Submitted to: Journal of Thermoplastic Composite Materials
Publication Type: Peer Reviewed Journal
Publication Acceptance Date: 6/24/2012
Publication Date: 5/22/2014
Citation: Bajwa, S.G., Bajwa, D.S., Holt, G.A., Wedegaertner, T.C. 2014. Commercial-scale evaluation of two agricultural waste products, cotton burr/stem and module wraps in thermoplastic composites and comparison with laboratory-scale results. Journal of Thermoplastic Composite Materials. 27(6):741-757. Interpretive Summary: Utilizing cotton gin byproducts and plastic module wrap in the manufacture of thermoplastic composites has been evaluated in laboratory-scale research studies. This study looked at taking the laboratory-scale findings and making thermoplastic composite material in a commercial facility. Scaling up to a commercial facility significantly impacted all properties evaluated except nail holding capacity. Laboratory-scale testing showed 25% cotton gin byproducts could be added without negatively impacting the physical properties of the composite. Commercial production showed 12.5% inclusion without negative impacts, half of what the laboratory-scale testing showed. The plastic module wrap could be included at levels as high as 30% without adversely impacting the composites physical properties. The levels of inclusion noticed on the commercial testing can be significant enough to warrant commercial processing of cotton gin byproducts for use in thermoplastic composites.

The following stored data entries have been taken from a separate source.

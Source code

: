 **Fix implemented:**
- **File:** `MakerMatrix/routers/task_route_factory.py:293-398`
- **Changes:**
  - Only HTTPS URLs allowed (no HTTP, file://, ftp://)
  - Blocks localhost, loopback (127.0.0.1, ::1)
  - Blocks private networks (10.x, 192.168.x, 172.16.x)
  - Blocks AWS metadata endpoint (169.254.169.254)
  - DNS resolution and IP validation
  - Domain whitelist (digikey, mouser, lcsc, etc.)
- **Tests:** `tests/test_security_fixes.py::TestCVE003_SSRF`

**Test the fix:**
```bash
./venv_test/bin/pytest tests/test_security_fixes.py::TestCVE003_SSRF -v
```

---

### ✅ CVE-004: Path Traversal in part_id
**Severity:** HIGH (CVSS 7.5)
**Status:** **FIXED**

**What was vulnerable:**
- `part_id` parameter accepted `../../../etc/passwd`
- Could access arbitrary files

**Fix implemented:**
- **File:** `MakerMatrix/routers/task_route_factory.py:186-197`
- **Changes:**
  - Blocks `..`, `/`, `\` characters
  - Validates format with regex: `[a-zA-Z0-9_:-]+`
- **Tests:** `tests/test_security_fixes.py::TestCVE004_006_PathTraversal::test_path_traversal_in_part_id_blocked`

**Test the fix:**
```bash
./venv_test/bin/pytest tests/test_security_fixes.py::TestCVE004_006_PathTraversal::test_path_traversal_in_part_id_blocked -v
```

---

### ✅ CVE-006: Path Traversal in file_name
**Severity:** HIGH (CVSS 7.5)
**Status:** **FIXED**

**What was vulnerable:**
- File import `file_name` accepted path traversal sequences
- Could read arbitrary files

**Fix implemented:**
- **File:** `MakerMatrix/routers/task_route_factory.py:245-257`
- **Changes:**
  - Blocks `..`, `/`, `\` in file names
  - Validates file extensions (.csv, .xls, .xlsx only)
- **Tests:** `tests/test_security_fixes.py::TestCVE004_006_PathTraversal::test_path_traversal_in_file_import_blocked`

Technical Abstract: Laboratory-scale research had shown the potential of using cotton burr/stem (CBS) as a fiber filler in thermoplastic composites. This study evaluates the potential of using waste materials from cotton harvesting/ginning operations, CBS, and cotton module wraps (CMW) as a filler and substrate in thermoplastic composites at commercial scale. The study also compares the effect of scale-up from laboratory to commercial scale on the properties of the thermoplastic composite materials. Two separate commercial trials were conducted to manufacture thermoplastic composite boards with (a) 0, 12.5, 25, and 37.5% by weight of CBS and (b) up to 30% by weight of CMW. Testing of these samples showed that commercial scale samples with 12.5% CBS had all properties comparable to those made with wood filler. At higher substitution rates, CBS tended to increase water absorption and coefficient of thermal expansion and increase nail holding capacity and hardness in commercial scale samples. This study also showed that CMW can be substituted by up to 30% by weight without deterioration of properties in comparison to a commercially available product. Scaling of the process had significant influence on all properties tested, expect nail holding capacity.